Partout dans le monde, la pandémie de coronavirus (COVID-19) a révélé et aggravé de nombreuses inégalités sociales préexistantes. Le déséquilibre entre les sexes, auquel s’ajoutent les effets de la pandémie, du confinement et du ralentissement de l’économie, pourrait avoir des conséquences profondes et durables sur les discriminations à l’encontre des filles et des femmes.
À l’échelle mondiale, près de 70 % des employés du secteur de la santé sont des femmes, qui se retrouvent de ce fait plus exposées au virus. (source : ONU) Les mesures de confinement ont accentué les tensions au sein du foyer, induisant une hausse des violences contre les femmes (a), tandis que les restrictions de déplacement empêchent les femmes qui cherchent à fuir les mauvais traitements d’accéder aux services de santé (a), y compris sexuelle, reproductive et maternelle, ou à des services communautaires (a) comme les centres de crise, les refuges, l’aide juridique ou la protection.
Du fait des difficultés d’accès à la santé, l’éducation et l’emploi et de risques accrus de violences sexuelles, ces effets sont singulièrement amplifiés dans les situations de fragilité, conflit et violence (FCV). Certaines formes de violence (les mariages précoces et forcés notamment) y seraient en hausse avec, pour corollaire, une possible aggravation des violences conjugales (a) parallèlement à la résurgence de pratiques préjudiciables, à l’instar des mutilations génitales féminines.

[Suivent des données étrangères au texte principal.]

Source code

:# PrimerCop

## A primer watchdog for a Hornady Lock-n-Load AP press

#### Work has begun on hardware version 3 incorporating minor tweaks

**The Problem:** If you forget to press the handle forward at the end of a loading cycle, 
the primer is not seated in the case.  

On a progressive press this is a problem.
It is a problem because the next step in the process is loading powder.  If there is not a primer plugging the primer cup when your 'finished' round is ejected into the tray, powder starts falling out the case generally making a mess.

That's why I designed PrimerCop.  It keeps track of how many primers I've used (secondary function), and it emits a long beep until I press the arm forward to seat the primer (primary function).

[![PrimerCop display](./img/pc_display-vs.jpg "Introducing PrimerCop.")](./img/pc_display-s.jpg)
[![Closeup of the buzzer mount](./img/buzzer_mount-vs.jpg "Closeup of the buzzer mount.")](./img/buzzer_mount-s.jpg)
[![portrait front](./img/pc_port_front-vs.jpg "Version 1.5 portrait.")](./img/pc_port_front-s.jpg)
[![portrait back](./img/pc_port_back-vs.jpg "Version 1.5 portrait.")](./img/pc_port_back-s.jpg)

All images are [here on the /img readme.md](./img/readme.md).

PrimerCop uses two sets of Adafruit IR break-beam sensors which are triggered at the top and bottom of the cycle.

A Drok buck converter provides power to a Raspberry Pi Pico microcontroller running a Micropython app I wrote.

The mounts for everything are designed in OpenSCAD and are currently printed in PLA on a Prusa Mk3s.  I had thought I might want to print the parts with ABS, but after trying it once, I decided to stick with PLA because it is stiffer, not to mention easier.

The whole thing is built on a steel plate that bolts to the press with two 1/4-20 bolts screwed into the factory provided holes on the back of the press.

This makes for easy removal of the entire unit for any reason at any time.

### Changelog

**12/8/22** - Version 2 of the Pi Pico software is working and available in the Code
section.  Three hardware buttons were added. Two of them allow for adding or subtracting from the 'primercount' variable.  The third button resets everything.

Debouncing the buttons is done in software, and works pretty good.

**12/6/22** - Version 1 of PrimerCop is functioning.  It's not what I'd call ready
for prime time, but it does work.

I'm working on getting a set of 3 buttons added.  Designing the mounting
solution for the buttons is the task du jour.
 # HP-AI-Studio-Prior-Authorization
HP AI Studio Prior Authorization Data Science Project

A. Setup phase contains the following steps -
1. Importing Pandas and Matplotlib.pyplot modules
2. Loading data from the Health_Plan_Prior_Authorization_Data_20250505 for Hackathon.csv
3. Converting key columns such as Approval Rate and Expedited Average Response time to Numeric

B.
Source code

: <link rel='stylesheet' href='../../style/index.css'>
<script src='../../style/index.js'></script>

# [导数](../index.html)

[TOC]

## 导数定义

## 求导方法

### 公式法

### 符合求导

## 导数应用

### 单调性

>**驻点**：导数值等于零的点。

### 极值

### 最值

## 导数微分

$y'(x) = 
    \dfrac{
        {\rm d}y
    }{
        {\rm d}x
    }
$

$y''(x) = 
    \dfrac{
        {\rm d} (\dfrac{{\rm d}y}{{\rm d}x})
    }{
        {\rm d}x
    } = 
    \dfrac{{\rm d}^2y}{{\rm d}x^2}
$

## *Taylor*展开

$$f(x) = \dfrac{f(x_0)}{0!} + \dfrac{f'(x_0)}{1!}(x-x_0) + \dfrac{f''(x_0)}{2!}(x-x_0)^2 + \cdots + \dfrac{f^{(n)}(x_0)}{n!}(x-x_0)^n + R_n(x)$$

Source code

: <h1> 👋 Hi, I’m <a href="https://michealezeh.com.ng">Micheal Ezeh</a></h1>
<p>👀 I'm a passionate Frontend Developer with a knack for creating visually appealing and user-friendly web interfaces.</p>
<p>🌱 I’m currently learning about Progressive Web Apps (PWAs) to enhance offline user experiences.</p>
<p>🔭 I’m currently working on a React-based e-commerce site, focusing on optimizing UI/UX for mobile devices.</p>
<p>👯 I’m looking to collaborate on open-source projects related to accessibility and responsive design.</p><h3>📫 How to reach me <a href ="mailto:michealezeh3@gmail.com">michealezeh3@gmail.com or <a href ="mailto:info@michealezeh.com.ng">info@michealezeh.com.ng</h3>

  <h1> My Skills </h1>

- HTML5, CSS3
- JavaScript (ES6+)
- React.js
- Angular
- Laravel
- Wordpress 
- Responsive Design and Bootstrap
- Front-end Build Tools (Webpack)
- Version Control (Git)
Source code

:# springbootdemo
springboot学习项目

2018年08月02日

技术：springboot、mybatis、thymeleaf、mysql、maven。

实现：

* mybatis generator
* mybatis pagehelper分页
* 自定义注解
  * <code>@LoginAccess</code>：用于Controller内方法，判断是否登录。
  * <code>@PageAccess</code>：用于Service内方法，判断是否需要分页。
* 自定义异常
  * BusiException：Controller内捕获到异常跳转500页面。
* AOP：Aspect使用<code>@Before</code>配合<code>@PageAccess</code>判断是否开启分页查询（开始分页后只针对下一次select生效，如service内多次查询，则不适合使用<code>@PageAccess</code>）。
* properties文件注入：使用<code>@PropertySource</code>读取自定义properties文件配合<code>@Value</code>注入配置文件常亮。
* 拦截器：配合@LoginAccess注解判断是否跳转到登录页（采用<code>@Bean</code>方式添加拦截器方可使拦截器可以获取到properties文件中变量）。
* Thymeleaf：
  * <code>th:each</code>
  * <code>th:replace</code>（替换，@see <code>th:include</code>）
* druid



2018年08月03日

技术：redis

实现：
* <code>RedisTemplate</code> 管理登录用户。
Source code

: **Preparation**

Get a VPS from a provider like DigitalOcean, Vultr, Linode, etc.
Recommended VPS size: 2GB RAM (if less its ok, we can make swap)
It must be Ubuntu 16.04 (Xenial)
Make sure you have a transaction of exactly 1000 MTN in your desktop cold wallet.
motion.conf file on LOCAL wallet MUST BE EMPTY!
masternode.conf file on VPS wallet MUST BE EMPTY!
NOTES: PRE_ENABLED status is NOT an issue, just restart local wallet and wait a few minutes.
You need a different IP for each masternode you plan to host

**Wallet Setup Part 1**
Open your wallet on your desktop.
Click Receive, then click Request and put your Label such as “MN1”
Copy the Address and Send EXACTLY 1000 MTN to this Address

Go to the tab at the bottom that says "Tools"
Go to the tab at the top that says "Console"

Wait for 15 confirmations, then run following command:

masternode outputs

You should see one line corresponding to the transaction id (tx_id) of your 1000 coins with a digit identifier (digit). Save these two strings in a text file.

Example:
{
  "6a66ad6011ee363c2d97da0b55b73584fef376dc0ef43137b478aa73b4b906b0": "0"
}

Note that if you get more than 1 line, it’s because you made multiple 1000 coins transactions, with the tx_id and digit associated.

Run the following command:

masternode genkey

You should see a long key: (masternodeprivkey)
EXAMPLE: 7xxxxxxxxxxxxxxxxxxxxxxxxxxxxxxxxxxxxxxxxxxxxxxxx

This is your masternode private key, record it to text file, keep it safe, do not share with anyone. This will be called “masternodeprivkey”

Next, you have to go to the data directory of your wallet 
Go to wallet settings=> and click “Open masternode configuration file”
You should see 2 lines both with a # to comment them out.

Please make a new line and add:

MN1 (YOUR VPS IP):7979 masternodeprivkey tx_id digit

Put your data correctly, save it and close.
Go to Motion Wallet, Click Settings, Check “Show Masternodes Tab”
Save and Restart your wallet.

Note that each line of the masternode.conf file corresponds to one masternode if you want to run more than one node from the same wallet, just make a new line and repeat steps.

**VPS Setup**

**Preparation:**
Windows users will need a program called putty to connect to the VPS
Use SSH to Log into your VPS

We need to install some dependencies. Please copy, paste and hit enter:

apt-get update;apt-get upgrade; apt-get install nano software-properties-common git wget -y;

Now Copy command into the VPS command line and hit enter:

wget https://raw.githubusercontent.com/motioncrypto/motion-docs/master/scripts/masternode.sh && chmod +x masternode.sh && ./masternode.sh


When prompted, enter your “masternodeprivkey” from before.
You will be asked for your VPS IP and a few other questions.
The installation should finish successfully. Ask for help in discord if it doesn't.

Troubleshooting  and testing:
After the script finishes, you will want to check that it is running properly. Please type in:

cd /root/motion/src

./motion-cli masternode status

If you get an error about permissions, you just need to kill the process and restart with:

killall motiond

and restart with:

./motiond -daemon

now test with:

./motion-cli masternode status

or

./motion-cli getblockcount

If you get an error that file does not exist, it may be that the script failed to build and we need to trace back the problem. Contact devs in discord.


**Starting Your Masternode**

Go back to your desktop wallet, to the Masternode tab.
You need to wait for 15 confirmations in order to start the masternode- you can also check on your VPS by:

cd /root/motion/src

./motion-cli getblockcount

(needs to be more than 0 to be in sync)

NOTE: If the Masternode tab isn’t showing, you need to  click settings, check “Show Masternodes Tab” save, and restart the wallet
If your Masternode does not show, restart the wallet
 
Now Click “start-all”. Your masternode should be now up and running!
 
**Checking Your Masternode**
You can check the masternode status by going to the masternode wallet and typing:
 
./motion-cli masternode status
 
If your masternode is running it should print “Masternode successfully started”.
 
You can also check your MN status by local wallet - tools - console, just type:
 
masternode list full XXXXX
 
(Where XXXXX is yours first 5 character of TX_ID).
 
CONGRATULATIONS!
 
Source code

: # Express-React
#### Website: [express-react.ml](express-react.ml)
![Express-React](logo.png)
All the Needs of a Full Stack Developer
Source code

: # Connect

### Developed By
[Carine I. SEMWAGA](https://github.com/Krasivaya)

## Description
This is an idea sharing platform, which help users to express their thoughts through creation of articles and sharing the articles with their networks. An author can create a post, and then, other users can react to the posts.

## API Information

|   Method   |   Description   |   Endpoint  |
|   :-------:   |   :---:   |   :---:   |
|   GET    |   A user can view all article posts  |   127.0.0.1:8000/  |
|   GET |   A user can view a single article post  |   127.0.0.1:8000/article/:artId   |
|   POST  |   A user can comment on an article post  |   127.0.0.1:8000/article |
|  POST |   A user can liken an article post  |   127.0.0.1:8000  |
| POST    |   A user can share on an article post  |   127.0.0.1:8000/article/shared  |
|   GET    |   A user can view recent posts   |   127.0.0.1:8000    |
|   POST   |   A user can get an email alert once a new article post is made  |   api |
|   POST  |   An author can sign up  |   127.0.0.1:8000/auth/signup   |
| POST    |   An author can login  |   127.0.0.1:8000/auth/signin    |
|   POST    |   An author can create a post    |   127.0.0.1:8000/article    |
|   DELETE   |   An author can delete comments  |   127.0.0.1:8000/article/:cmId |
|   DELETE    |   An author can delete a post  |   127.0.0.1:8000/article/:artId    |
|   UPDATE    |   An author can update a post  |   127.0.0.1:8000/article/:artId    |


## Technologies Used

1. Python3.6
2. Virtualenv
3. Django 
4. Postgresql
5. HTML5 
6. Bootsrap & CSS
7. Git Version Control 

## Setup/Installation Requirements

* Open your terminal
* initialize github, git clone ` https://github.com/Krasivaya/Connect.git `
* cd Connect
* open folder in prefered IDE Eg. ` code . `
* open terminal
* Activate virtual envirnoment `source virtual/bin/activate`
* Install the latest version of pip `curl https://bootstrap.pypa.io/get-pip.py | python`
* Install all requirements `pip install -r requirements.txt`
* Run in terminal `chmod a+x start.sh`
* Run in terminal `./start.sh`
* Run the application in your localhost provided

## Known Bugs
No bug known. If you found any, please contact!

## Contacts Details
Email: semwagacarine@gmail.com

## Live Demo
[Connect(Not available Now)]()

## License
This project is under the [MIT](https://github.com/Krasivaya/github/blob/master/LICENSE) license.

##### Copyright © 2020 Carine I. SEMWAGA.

La société civile et notamment les femmes « bâtisseuses de paix » jouent un rôle clé dans la lutte contre ces fléaux : au Cameroun par exemple, elles ont intégré les violences domestiques dans leur campagne de sensibilisation au coronavirus (a), à travers des vidéos, l’orientation des victimes vers des centres de services intégrés et la diffusion de messages sur les radios locales émettant en pidgin portant sur la pandémie et les violences sexuelles.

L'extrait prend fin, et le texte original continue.